第八天 1944年6月4日,星期日(第8/20页)
“我感觉怎么样?”她停顿了一下,“你一般都不这么问。”
迪特尔犹豫了一下说:“我一般不把你牵涉进来,去捕捉恐怖分子。”
她的声音柔和起来。“我感觉很好。不要担心我。”
一句话脱口而出,他发现原来并没有打算说:“战争结束后,我们会做什么?”
电话线的另一头显得很吃惊,沉默着。
迪特尔说:“当然,这场战争可能打十年,但从另一面看也可能两个星期内就结束,然后我们怎么办?”
她稍稍恢复了平静,但她说话时,声音异常地颤抖着:“你会打算做什么呢?”
“我不知道。”他说,但这话让他觉得不满意,过了一会他脱口说道,“我不想失去你。”
他等着她说些别的。
“你在想什么?”他说。
她什么也没说。电话那头有一种奇怪的声音,他这才发现她在哭。他一下子有些哽咽。他看见机械师的老婆朝自己瞥了一眼,她还在记着电话的时间。他控制住自己,背过身去,不想让陌生人注意到自己的沮丧。“我马上就到你那儿了。”他说,“到时候我们再好好谈谈。”
“我爱你。”她说。
他瞥了一眼机械师的老婆。她在直盯盯地看着他。见她的鬼去吧,他想。“我也爱你。”他说。然后就挂断了电话。
41
从巴黎到兰斯让“寒鸦”们花掉差不多一天时间。
她们安全通过所有检查站,没出任何问题。她们新的假身份跟上一个一样好用。没有人注意到弗立克的照片用眉笔涂改过。
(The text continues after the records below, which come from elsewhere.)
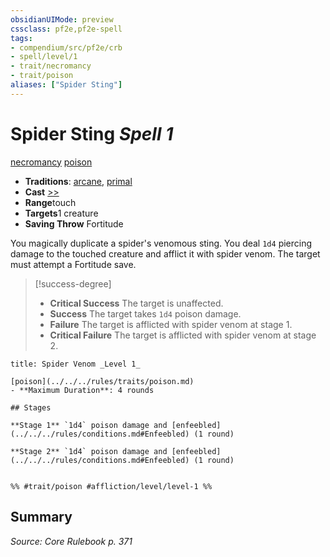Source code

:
```yaml
---
obsidianUIMode: preview
cssclass: pf2e,pf2e-spell
tags:
- compendium/src/pf2e/crb
- spell/level/1
- trait/necromancy
- trait/poison
aliases: ["Spider Sting"]
---
```

# Spider Sting *Spell 1*   
[necromancy](../../rules/traits/necromancy.md)  [poison](../../rules/traits/poison.md)  

- **Traditions**: [arcane](../../rules/traits/arcane.md), [primal](../../rules/traits/primal.md)
- **Cast** [>>](../../rules/core-rulebook/chapter-9-playing-the-game.md#Actions "Two-Action") 
- **Range**touch
- **Targets**1 creature
- **Saving Throw** Fortitude

You magically duplicate a spider's venomous sting. You deal `1d4` piercing damage to the touched creature and afflict it with spider venom. The target must attempt a Fortitude save.

> [!success-degree] 
> - **Critical Success** The target is unaffected.
> - **Success** The target takes `1d4` poison damage.
> - **Failure** The target is afflicted with spider venom at stage 1.
> - **Critical Failure** The target is afflicted with spider venom at stage 2.

```ad-inline-affliction
title: Spider Venom _Level 1_

[poison](../../../rules/traits/poison.md)  
- **Maximum Duration**: 4 rounds

## Stages

**Stage 1** `1d4` poison damage and [enfeebled](../../../rules/conditions.md#Enfeebled) (1 round)

**Stage 2** `1d4` poison damage and [enfeebled](../../../rules/conditions.md#Enfeebled) (1 round)


%% #trait/poison #affliction/level/level-1 %%
```

## Summary

*Source: Core Rulebook p. 371*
但她们乘坐的火车一误再误,随便在什么地方一停就是一个小时。弗立克坐在炎热的车厢里,眼看着宝贵的时间就这么白白浪费掉了,心情倍加焦急。她心里明白这火车为什么总是走走停停——美国陆军航空兵和英国空军的轰炸机炸毁了一半的铁路线。当火车轰隆隆继续往前开时,透过车窗她们看见紧急维修人工切下扭曲的铁轨,换掉砸烂的枕木,铺设新的轨道。唯一让她感到安慰的是,铁路线上的状况会让隆美尔气急败坏,无法有效部署部队击退盟军的进攻。
她感觉好像有一块冰冷的东西堵在了胸口那里,每过几分钟她就会想起戴安娜和莫德。她们现在肯定在遭受审讯,或许还给她们上了刑,甚至可能已经被杀。弗立克从小就熟悉戴安娜。她得把发生的一切告诉戴安娜的弟弟威廉。弗立克自己的母亲也会跟威廉一样难过,是她帮助照看戴安娜长大的。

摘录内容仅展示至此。